# Data provided
----
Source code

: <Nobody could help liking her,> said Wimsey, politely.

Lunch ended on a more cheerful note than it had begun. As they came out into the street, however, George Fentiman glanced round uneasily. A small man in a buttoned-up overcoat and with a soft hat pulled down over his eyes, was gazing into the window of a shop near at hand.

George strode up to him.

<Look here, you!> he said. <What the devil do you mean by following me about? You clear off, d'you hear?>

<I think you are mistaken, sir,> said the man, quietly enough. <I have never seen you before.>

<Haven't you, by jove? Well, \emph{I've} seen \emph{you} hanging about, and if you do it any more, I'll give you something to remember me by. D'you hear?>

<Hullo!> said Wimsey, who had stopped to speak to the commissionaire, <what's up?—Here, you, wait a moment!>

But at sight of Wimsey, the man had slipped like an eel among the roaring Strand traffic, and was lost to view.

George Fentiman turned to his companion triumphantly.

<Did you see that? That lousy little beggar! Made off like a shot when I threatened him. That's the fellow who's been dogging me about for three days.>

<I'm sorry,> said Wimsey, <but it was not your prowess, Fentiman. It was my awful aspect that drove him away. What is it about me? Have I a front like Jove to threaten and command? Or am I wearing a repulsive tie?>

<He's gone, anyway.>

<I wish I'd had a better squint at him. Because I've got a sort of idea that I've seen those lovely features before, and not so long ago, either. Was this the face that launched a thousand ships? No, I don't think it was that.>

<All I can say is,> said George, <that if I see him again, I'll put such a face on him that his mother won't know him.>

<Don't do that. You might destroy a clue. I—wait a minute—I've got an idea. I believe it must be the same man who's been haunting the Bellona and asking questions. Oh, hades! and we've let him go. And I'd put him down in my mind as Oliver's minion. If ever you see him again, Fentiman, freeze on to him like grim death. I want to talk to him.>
----
# Instructions for the task
Scan the records for the word "think", and copy each line where it is found.

# Solution to the exercise
<I think you are mistaken, sir,> said the man, quietly enough. <I have never seen you before.>
<I wish I'd had a better squint at him. Because I've got a sort of idea that I've seen those lovely features before, and not so long ago, either. Was this the face that launched a thousand ships? No, I don't think it was that.>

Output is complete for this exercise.